Work order: Show every line from the data below that includes "logic".

Input data:
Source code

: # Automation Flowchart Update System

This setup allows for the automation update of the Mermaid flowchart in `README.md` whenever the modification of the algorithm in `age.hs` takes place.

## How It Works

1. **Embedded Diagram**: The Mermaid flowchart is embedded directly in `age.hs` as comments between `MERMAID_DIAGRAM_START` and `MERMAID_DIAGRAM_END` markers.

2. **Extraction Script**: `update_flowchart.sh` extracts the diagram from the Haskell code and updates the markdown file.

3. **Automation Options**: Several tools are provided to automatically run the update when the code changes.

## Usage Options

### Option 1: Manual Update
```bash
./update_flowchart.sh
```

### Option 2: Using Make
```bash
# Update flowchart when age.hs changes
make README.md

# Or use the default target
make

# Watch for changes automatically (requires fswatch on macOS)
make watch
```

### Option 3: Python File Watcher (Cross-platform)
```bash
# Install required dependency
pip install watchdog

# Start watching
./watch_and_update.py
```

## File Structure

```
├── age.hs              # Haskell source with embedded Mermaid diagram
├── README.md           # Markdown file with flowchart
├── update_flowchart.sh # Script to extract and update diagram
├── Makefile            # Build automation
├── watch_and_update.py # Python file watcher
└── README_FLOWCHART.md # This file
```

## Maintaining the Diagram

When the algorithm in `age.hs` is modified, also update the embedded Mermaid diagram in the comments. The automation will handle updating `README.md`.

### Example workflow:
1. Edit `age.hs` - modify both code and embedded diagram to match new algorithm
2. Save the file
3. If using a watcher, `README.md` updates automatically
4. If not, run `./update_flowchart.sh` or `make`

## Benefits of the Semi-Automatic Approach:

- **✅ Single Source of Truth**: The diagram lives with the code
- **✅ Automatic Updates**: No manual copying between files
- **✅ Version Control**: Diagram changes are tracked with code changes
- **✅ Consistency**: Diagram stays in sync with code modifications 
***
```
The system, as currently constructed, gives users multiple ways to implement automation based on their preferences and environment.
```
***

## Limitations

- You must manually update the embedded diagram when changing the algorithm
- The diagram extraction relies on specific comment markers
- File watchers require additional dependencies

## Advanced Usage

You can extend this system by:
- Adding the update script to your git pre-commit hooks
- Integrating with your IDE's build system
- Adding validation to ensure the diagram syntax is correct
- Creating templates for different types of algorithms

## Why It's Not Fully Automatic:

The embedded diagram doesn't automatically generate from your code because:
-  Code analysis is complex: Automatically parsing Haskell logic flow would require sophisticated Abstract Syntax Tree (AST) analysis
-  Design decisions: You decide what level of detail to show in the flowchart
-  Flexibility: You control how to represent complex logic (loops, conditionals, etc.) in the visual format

Solution to the problem:
-  Code analysis is complex: Automatically parsing Haskell logic flow would require sophisticated Abstract Syntax Tree (AST) analysis
-  Flexibility: You control how to represent complex logic (loops, conditionals, etc.) in the visual format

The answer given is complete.